A few days later, as Sam and I were settling in at our Airbnb on the Amalfi coast (the second stop on our Italian honeymoon), I got a Facebook Messenger1 message. My old college roommate, Chris, had seen my post and had written to say congratulations. He had even written to say he wanted to venmo us a wedding gift / honeymoon contribution so we could dine out at a fancy Italian restaurant in Amalfi some night. It was enormously thoughtful and generous of him (and of his wife, Amber, who I had also gone to college with). I was genuinely very touched and wrote back enthusiastically and said thank you and they sent the gift and we did indeed have a lovely dinner a night or two later in Positano.
So, it’s now been about seven months since Chris and Amber sent us that wedding gift. Emily Post says I still have another five months to actually write them a formal, proper thank you.2 And absolutely, I will get around to writing them a nice note. Really given that we haven’t spoken in so long, a letter is more appropriate in this circumstance. I’ve done some valiant google stalking, and I figured out what I think is their home address in one of the suburbs outside Kansas City. So one afternoon here soon, I will sit down and I will write to them and I will provide a detailed life update and I will say thank you. It will take 20-30 minutes, tops.

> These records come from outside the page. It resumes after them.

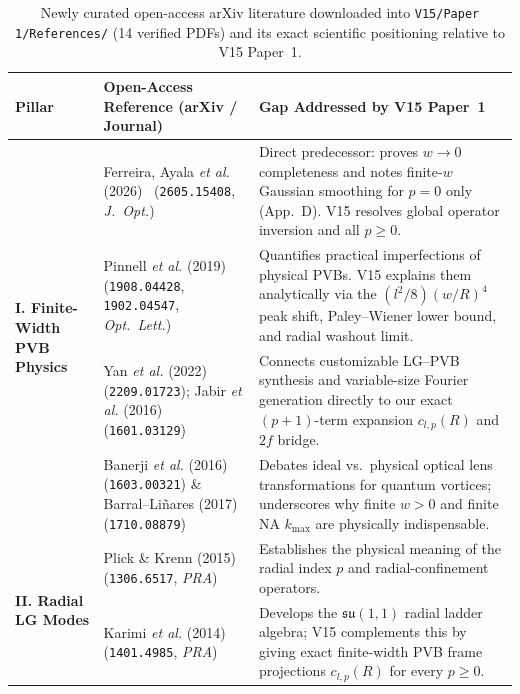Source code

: \documentclass[10pt,letterpaper]{article}
\begin{document}
\begin{table}[t]
\centering
\caption{Newly curated open-access arXiv literature downloaded into \texttt{V15/Paper 1/References/} (14 verified PDFs) and its exact scientific positioning relative to V15 Paper~1.}
\label{tab:p1_refs}
\scriptsize
\renewcommand{\arraystretch}{1.16}
\begin{tabularx}{\linewidth}{@{}l>{\raggedright\arraybackslash}p{4.6cm}>{\raggedright\arraybackslash}X@{}}
\toprule
\textbf{Pillar} & \textbf{Open-Access Reference (arXiv / Journal)} & \textbf{Gap Addressed by V15 Paper~1} \\
\midrule
\multirow{4}{*}{\textbf{I. Finite-Width PVB Physics}}
  & Ferreira, Ayala \emph{et al.} (2026)~\cite{Ferreira2026} (\texttt{2605.15408}, \emph{J.\ Opt.}) & Direct predecessor: proves $w\to 0$ completeness and notes finite-$w$ Gaussian smoothing for $p=0$ only (App.~D). V15 resolves global operator inversion and all $p\ge 0$. \\
  & Pinnell \emph{et al.} (2019)~\cite{Pinnell2019HowPerfect,Pinnell2019Quantitative} (\texttt{1908.04428}, \texttt{1902.04547}, \emph{Opt.\ Lett.}) & Quantifies practical imperfections of physical PVBs. V15 explains them analytically via the $(l^2/8)(w/R)^4$ peak shift, Paley--Wiener lower bound, and radial washout limit. \\
  & Yan \emph{et al.} (2022)~\cite{Yan2022Customizable} (\texttt{2209.01723}); Jabir \emph{et al.} (2016)~\cite{Jabir2016Variable} (\texttt{1601.03129}) & Connects customizable LG--PVB synthesis and variable-size Fourier generation directly to our exact $(p+1)$-term expansion $c_{l,p}(R)$ and $2f$ bridge. \\
  & Banerji \emph{et al.} (2016)~\cite{Banerji2016} (\texttt{1603.00321}) \& Barral--Li\~nares (2017)~\cite{Barral2017} (\texttt{1710.08879}) & Debates ideal vs.\ physical optical lens transformations for quantum vortices; underscores why finite $w>0$ and finite NA $k_{\max}$ are physically indispensable. \\
\midrule
\multirow{2}{*}{\textbf{II. Radial LG Modes}}
  & Plick \& Krenn (2015)~\cite{Plick2015} (\texttt{1306.6517}, \emph{PRA}) & Establishes the physical meaning of the radial index $p$ and radial-confinement operators. \\
  & Karimi \emph{et al.} (2014)~\cite{Karimi2014} (\texttt{1401.4985}, \emph{PRA}) & Develops the $\mathfrak{su}(1,1)$ radial ladder algebra; V15 complements this by giving exact finite-width PVB frame projections $c_{l,p}(R)$ for every $p\ge 0$. \\

\end{tabularx}
\end{table}
\end{document}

But I haven’t done it yet. Sam and I finished all our other thank-you’s months ago, but this one is still sitting on my to-do list. And if I’m being honest with myself, this is more than just the usual procrastination over Doing a Thing. We all know the spiral of failure that comes with not responding to an email or a text or a voicemail. At first we put it off because we’re a lazy, or maybe even because we care a great deal about how we respond, so we want to be very sure to take the time to do it just right. But then days go by and eventually we’re embarrassed by how long it’s taken to actually do the thing, and now we’re putting it off even longer out of a sense of shame. Rest assured, I’m well familiar with that routine. But this isn’t that.

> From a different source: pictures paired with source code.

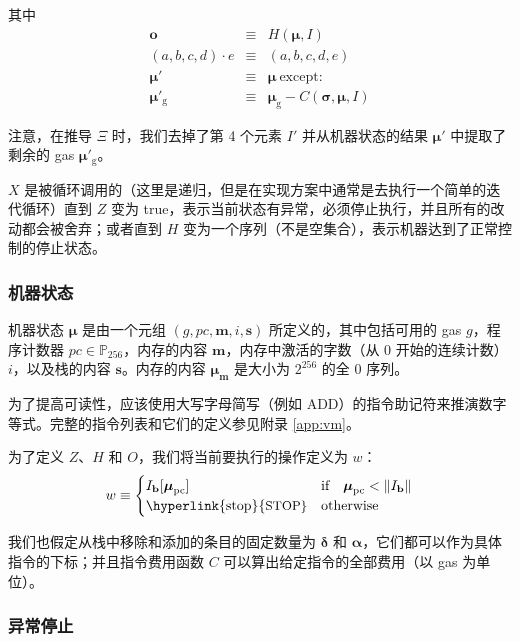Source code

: \documentclass[9pt,oneside]{amsart}
\makeatletter
\newcommand{\linkdest}[1]{\Hy@raisedlink{\hypertarget{#1}{}}}
\makeatother
\begin{document}
\begin{multicols}{2}
其中
\begin{eqnarray}
\mathbf{o} & \equiv & H(\boldsymbol{\mu}, I) \\
(a, b, c, d) \cdot e & \equiv & (a, b, c, d, e) \\
\boldsymbol{\mu}' & \equiv & \boldsymbol{\mu}\ \text{except:} \\
\boldsymbol{\mu}'_{\mathrm{g}} & \equiv & \boldsymbol{\mu}_{\mathrm{g}} - C(\boldsymbol{\sigma}, \boldsymbol{\mu}, I)
\end{eqnarray}

注意，在推导 $\Xi$ 时，我们去掉了第 4 个元素 $I'$ 并从机器状态的结果 $\boldsymbol{\mu}'$ 中提取了剩余的 gas $\boldsymbol{\mu}'_{\mathrm{g}}$。

$X$ 是被循环调用的（这里是递归，但是在实现方案中通常是去执行一个简单的迭代循环）直到 \hyperlink{zhalt}{$Z$} 变为 true，表示当前状态有异常，必须停止执行，并且所有的改动都会被舍弃；或者直到 \hyperlink{hhalt}{$H$} 变为一个序列（不是空集合），表示机器达到了正常控制的停止状态。

\subsubsection{机器状态}
机器状态 $\boldsymbol{\mu}$ 是由一个元组 $(g, pc, \mathbf{m}, i, \mathbf{s})$ 所定义的，其中包括可用的 gas $g$，程序计数器 $pc \in \mathbb{P}_{256}$，内存的内容 $\mathbf{m}$，内存中激活的字数（从 0 开始的连续计数） $i$，以及栈的内容 $\mathbf{s}$。内存的内容 $\boldsymbol{\mu}_\mathbf{m}$ 是大小为 $2^{256}$ 的全 0 序列。

为了提高可读性，应该使用大写字母简写（例如 {\small ADD}）的指令助记符来推演数字等式。完整的指令列表和它们的定义参见附录 \ref{app:vm}。

为了定义 $Z$、$H$ 和 $O$，我们将当前要执行的操作定义为 $w$：
\begin{equation}\label{eq:currentoperation}
w \equiv \begin{cases} I_{\mathbf{b}}[\boldsymbol{\mu}_{\mathrm{pc}}] & \text{if} \quad \boldsymbol{\mu}_{\mathrm{pc}} < \lVert I_{\mathbf{b}} \rVert \\
\text{\hyperlink{stop}{\small STOP}} & \text{otherwise}
\end{cases}
\end{equation}

我们也假定从栈中移除和添加的条目的固定数量为 $\mathbf{\delta}$ 和 $\mathbf{\alpha}$，它们都可以作为具体指令的下标；并且指令费用函数 $C$ 可以算出给定指令的全部费用（以 gas 为单位）。

\subsubsection{异常停止}\hypertarget{Exceptional_Halting_function_Z}{}\linkdest{zhalt}


\end{multicols}
\end{document}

I’m avoiding sending this thank you letter because .. I don’t know what to say. It’s been more than 20 years now since I spoke to Chris or Amber. But more than that — we didn’t end things on good terms. There’s been a rift now for two decades — something between an awkward silence and just rank indifference to each other’s lives, and if this wedding gift has served as a kind of peace offering, I’m at a loss for what to say that would be meaningful now that I’ve accepted it.
Chris and Amber were central figures in my main friend group for my first three years in college. Amber was one of the first people I met as an incoming freshman (we bonded over the fact that we had the same birthday — I was older by 2 hours). She and I were friends (but by no means like, great, great friends) during our first semester. In our second semester she (very transparently) cozied up to me more deliberately in an effort to find a way to spend more time with Chris, who was my friend and neighbor across the hall and a year older than both of us. Amber would start dating Chris by the middle of that second semester, and they’re together now still, having gotten married sometime after we parted ways.
As our time at college took shape, Chris, Amber, and I were a tight trio of friends, and our friendship existed within a larger network of probably eight or ten people who were all truly inseparable. Our group had a shared identity and and sense of self that, at 18 or 19 or 20 years old, was something unlike anything I had ever experienced. It seemed perfect — in the way that like, high school kids who watch episodes of Friends think being an adult and hanging out with other adults all the time must be so perfect. This group was my core college friend group, and I cannot imagine what the first three years of college would have been like without them. Every memory I have from that time in my life — the classes I took, the movies I saw, the crappy college town 24-hour restaurants where I ate, Napster and AOL Instant Messenger and life before cell phones — all of those were experienced through the lens of this group of friends, and Chris and Amber were central to that experience. As college friends, we all grew up together — learning what it was like to be an adult, to be away from home, to balance group dynamics as relationships formed and fell apart and formed again. We kept faith with one another as members of the group experienced profound and emotionally raw successes and failures (sitting here today I can’t for the life of me remember what those successes or failures would have been; but that just goes to show that the things you think matter so much at the time, twenty years on will fade into oblivion like everything else).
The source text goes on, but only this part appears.